Work order: Copied exactly and without pictures, the lines from the beginning of the entries through the one that holds "- Other fields" should form the entire reply.

*** Opening Study material ***

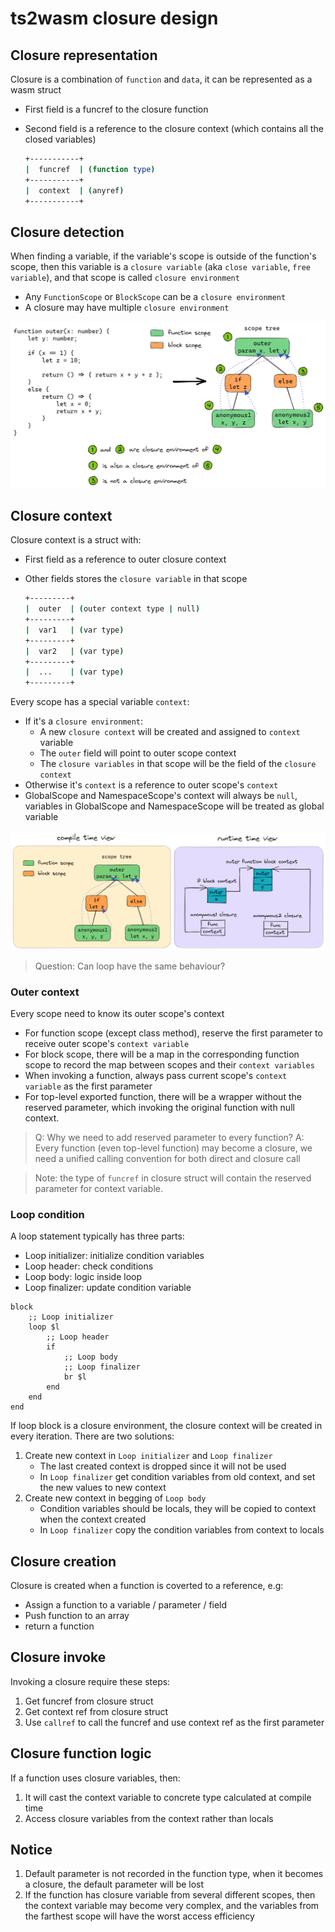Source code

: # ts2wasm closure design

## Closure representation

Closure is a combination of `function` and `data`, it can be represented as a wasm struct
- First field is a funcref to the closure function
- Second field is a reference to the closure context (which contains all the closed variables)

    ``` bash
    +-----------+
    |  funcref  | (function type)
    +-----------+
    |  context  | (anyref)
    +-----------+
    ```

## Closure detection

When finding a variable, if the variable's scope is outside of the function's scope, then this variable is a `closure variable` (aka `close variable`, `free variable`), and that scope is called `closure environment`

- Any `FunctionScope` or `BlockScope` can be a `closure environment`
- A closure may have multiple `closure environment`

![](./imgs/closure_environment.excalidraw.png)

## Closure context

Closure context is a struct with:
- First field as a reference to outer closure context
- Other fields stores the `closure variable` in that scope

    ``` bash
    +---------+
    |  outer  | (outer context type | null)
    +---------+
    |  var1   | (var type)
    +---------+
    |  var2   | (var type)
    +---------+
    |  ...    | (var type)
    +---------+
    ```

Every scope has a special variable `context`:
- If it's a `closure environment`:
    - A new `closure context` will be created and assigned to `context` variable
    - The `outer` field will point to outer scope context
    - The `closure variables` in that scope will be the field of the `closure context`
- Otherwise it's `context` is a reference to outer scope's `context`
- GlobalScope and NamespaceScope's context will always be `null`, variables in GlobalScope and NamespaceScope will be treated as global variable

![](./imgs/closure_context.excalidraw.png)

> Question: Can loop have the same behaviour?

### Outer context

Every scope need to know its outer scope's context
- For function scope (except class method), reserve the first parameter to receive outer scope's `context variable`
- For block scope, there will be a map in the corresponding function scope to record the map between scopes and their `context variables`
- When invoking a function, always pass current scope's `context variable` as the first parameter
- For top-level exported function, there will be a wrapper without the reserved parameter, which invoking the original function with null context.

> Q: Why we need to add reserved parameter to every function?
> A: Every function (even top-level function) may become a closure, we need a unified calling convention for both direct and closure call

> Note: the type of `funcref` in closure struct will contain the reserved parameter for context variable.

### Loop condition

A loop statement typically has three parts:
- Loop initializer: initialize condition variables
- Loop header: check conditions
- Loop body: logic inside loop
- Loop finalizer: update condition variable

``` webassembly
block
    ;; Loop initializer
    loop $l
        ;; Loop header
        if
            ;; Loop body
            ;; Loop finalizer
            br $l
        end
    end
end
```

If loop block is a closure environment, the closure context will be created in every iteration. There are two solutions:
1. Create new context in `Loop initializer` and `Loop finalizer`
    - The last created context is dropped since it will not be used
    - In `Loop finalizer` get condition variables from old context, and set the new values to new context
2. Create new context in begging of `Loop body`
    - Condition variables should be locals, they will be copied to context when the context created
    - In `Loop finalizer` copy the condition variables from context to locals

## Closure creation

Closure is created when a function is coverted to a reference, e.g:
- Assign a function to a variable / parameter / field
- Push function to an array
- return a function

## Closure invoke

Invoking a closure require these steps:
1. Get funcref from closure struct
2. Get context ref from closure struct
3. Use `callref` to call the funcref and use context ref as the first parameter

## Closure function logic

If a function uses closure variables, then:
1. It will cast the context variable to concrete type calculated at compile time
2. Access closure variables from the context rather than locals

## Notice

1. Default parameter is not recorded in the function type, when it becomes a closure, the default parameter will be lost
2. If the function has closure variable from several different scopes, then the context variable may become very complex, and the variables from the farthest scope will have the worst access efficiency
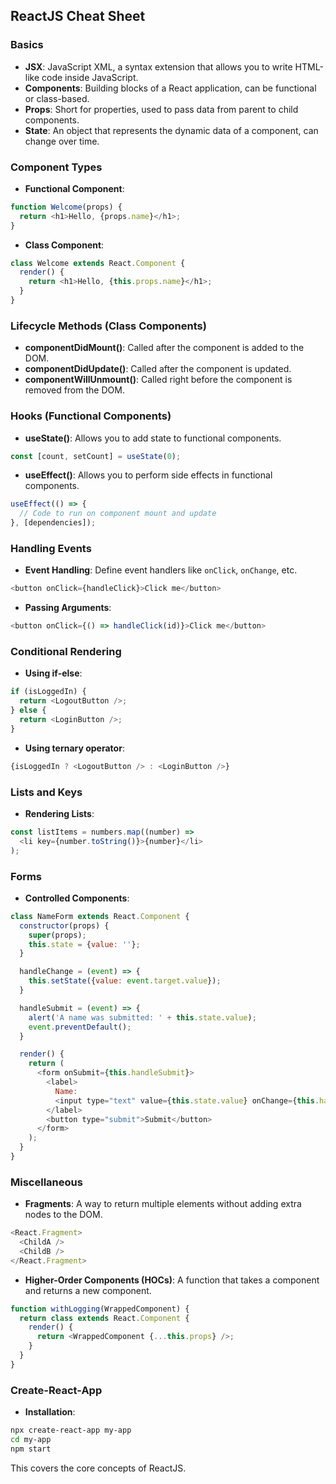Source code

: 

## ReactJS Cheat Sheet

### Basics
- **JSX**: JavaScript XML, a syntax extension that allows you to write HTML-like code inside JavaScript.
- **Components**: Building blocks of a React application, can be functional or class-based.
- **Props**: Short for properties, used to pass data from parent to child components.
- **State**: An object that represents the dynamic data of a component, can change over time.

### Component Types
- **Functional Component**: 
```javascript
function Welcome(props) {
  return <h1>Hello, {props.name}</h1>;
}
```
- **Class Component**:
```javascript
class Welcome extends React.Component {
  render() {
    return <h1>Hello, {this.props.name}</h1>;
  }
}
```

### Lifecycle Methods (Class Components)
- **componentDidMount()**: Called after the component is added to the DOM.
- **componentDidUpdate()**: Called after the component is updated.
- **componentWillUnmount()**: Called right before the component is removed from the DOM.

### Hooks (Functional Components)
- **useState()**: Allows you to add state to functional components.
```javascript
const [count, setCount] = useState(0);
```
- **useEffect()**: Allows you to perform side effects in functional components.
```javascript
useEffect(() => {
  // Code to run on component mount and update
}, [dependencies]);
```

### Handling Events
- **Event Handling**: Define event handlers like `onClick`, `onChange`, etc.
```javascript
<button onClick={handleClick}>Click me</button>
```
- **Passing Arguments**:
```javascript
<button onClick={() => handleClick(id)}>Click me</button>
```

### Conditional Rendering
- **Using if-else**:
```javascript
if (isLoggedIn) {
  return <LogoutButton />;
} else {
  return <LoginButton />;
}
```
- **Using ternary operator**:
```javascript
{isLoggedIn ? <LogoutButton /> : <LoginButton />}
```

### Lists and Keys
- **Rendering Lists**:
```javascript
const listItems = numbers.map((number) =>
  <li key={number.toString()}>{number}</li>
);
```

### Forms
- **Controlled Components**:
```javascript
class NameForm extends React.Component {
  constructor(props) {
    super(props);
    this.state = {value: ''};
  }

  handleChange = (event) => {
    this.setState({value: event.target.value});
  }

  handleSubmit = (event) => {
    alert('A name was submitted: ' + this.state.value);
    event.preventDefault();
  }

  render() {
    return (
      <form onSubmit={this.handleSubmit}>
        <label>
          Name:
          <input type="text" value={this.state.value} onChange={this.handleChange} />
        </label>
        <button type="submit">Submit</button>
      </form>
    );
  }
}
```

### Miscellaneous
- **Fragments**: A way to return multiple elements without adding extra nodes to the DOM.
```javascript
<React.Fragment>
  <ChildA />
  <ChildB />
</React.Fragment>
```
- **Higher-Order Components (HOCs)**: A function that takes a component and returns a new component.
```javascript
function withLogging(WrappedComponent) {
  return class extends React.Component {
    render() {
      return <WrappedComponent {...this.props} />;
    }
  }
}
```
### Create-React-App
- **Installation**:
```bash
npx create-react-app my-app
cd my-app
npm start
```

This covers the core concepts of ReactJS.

*** Closing Study material ***

Exercise output:
Source code

: # ts2wasm closure design

## Closure representation

Closure is a combination of `function` and `data`, it can be represented as a wasm struct
- First field is a funcref to the closure function
- Second field is a reference to the closure context (which contains all the closed variables)

    ``` bash
    +-----------+
    |  funcref  | (function type)
    +-----------+
    |  context  | (anyref)
    +-----------+
    ```

## Closure detection

When finding a variable, if the variable's scope is outside of the function's scope, then this variable is a `closure variable` (aka `close variable`, `free variable`), and that scope is called `closure environment`

- Any `FunctionScope` or `BlockScope` can be a `closure environment`
- A closure may have multiple `closure environment`

![](./imgs/closure_environment.excalidraw.png)

## Closure context

Closure context is a struct with:
- First field as a reference to outer closure context
- Other fields stores the `closure variable` in that scope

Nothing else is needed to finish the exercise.